Each line of the records that holds the word "France" should be copied out.

##### INFORMATION GIVEN

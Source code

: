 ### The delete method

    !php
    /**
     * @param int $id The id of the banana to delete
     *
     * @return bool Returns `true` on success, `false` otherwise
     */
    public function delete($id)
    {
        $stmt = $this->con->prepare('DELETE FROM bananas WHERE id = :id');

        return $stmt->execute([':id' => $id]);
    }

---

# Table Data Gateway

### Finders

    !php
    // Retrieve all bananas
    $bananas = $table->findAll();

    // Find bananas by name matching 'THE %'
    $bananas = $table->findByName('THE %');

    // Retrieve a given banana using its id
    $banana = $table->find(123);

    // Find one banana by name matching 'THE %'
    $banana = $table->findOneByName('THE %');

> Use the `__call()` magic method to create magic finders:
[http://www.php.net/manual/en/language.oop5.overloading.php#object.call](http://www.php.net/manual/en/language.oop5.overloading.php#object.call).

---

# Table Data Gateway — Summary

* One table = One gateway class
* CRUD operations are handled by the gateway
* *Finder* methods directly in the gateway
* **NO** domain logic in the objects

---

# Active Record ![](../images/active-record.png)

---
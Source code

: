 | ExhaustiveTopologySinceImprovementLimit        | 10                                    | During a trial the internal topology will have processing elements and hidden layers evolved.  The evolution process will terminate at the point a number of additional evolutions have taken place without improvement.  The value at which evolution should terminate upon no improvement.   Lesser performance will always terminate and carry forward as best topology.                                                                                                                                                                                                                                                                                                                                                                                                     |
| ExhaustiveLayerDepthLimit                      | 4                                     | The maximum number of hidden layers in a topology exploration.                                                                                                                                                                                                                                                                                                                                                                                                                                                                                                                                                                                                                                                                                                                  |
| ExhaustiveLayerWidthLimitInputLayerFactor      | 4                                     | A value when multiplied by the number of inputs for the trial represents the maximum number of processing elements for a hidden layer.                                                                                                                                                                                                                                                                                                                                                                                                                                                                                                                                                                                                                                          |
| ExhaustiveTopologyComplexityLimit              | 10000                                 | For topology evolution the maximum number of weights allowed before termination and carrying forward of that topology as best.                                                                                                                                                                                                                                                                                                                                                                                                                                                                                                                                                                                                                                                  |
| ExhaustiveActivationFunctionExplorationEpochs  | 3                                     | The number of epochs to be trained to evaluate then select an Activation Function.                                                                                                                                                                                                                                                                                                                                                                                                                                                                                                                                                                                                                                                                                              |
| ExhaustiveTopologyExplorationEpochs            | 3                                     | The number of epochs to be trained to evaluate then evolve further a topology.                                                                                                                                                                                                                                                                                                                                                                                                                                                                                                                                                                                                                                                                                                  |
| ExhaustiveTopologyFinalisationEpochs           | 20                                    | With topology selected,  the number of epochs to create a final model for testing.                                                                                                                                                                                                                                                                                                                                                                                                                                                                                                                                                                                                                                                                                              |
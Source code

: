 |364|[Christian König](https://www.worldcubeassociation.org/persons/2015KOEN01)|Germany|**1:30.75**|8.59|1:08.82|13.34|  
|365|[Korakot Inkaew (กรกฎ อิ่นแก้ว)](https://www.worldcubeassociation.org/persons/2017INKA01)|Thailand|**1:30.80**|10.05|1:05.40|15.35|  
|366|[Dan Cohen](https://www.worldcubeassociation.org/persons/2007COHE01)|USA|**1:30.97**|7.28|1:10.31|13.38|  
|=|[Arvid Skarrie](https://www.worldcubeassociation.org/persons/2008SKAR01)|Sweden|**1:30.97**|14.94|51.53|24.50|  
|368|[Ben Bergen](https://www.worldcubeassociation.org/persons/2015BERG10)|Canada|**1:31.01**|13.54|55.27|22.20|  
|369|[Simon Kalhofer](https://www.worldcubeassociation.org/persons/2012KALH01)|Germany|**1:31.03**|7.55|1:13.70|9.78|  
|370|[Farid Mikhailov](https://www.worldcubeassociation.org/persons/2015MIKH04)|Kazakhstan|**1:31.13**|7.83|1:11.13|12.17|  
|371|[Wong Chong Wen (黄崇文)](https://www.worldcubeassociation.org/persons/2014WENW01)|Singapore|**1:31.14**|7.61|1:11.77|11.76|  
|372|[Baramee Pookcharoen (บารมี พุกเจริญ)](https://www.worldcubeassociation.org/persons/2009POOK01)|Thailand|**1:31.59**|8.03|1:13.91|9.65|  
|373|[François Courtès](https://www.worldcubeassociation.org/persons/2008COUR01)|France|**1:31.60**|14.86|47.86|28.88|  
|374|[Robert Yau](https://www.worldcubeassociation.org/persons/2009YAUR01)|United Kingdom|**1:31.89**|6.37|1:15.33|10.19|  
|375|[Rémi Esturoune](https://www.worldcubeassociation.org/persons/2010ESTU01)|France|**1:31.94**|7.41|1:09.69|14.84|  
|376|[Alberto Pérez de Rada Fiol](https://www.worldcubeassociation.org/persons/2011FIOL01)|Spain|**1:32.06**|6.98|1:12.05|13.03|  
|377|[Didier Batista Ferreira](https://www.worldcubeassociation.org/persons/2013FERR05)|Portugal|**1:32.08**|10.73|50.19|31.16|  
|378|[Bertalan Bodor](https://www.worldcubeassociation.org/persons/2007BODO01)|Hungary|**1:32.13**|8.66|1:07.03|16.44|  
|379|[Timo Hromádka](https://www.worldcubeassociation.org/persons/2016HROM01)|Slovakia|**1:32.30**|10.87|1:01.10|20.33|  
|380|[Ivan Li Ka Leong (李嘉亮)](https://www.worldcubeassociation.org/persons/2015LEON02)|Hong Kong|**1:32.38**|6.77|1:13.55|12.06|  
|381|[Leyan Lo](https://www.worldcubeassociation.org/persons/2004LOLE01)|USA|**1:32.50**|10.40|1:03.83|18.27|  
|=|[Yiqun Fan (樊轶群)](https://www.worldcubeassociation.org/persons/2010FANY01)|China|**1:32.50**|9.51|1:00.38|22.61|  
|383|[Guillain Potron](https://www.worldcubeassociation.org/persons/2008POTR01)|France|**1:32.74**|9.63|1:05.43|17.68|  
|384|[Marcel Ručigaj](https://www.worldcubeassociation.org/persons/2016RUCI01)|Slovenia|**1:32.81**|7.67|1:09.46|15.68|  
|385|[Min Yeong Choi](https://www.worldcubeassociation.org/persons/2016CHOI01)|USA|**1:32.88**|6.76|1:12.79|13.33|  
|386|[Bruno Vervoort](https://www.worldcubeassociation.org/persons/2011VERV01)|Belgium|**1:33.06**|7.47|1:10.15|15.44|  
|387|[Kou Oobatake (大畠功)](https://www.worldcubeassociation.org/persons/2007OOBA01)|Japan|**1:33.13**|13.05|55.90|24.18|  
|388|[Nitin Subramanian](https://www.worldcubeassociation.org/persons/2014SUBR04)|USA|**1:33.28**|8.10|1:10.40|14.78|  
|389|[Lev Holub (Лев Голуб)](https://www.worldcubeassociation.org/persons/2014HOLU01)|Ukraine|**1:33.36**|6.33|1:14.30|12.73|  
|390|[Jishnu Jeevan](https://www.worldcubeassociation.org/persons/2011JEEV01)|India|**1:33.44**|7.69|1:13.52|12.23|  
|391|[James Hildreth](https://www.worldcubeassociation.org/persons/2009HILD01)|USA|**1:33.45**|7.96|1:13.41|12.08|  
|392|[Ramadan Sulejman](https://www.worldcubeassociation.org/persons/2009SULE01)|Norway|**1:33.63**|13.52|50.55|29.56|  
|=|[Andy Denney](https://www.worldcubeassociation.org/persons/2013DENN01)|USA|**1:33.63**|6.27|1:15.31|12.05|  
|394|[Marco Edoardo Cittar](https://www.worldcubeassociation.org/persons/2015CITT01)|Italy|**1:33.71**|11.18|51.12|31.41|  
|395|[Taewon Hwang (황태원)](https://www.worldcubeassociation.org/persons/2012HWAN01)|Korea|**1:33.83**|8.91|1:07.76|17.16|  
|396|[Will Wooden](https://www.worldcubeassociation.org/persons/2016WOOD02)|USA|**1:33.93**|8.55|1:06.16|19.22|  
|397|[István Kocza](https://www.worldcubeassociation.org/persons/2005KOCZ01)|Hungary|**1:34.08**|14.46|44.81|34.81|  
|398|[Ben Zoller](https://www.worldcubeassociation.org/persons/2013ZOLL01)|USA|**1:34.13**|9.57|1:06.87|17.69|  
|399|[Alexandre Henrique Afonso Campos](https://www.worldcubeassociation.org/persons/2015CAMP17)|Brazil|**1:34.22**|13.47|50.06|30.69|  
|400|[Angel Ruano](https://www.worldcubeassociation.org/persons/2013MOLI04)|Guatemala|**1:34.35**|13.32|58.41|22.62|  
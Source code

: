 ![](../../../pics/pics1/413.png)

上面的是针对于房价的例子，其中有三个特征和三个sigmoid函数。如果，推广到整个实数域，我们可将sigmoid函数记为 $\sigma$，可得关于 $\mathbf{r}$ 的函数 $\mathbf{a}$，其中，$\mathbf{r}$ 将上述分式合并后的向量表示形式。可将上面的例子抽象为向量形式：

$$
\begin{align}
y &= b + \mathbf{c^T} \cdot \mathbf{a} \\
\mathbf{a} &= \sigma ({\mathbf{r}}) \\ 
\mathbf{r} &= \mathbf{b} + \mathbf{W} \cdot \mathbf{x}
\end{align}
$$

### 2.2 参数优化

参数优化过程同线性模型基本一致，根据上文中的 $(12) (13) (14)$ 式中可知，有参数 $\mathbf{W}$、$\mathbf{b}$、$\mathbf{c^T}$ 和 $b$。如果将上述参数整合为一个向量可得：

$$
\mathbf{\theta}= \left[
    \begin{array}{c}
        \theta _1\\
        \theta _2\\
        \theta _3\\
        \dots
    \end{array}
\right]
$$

##########

=== SOLUTION TO THE PROBLEM ===
|373|[François Courtès](https://www.worldcubeassociation.org/persons/2008COUR01)|France|**1:31.60**|14.86|47.86|28.88|  
|375|[Rémi Esturoune](https://www.worldcubeassociation.org/persons/2010ESTU01)|France|**1:31.94**|7.41|1:09.69|14.84|  
|383|[Guillain Potron](https://www.worldcubeassociation.org/persons/2008POTR01)|France|**1:32.74**|9.63|1:05.43|17.68|  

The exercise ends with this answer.